## Records from a data collection
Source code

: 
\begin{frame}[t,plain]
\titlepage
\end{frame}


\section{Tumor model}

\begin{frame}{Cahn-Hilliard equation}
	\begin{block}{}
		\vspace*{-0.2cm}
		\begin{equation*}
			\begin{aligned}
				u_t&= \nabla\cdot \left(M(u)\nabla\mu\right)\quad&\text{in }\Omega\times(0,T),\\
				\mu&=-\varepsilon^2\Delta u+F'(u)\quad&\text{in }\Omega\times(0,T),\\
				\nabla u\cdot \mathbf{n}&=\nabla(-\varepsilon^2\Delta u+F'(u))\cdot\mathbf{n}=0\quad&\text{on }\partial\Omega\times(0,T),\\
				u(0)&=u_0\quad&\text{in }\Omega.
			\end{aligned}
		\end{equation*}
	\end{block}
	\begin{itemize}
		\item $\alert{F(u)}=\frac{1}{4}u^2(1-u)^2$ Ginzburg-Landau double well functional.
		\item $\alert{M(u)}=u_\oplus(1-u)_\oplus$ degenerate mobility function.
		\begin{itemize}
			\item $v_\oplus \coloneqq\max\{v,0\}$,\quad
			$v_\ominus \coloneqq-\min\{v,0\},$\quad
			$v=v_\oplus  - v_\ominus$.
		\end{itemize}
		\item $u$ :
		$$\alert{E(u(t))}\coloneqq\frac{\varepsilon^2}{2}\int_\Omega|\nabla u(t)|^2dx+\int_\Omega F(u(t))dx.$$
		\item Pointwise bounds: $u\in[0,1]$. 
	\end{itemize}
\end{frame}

## Problem
For each record above, output it exactly as written.

## Answer box
Source code

: 
\begin{frame}[t,plain]
\titlepage
\end{frame}


\section{Tumor model}

\begin{frame}{Cahn-Hilliard equation}
	\begin{block}{}
		\vspace*{-0.2cm}
		\begin{equation*}
			\begin{aligned}
				u_t&= \nabla\cdot \left(M(u)\nabla\mu\right)\quad&\text{in }\Omega\times(0,T),\\
				\mu&=-\varepsilon^2\Delta u+F'(u)\quad&\text{in }\Omega\times(0,T),\\
				\nabla u\cdot \mathbf{n}&=\nabla(-\varepsilon^2\Delta u+F'(u))\cdot\mathbf{n}=0\quad&\text{on }\partial\Omega\times(0,T),\\
				u(0)&=u_0\quad&\text{in }\Omega.
			\end{aligned}
		\end{equation*}
	\end{block}
	\begin{itemize}
		\item $\alert{F(u)}=\frac{1}{4}u^2(1-u)^2$ Ginzburg-Landau double well functional.
		\item $\alert{M(u)}=u_\oplus(1-u)_\oplus$ degenerate mobility function.
		\begin{itemize}
			\item $v_\oplus \coloneqq\max\{v,0\}$,\quad
			$v_\ominus \coloneqq-\min\{v,0\},$\quad
			$v=v_\oplus  - v_\ominus$.
		\end{itemize}
		\item $u$ :
		$$\alert{E(u(t))}\coloneqq\frac{\varepsilon^2}{2}\int_\Omega|\nabla u(t)|^2dx+\int_\Omega F(u(t))dx.$$
		\item Pointwise bounds: $u\in[0,1]$. 
	\end{itemize}
\end{frame}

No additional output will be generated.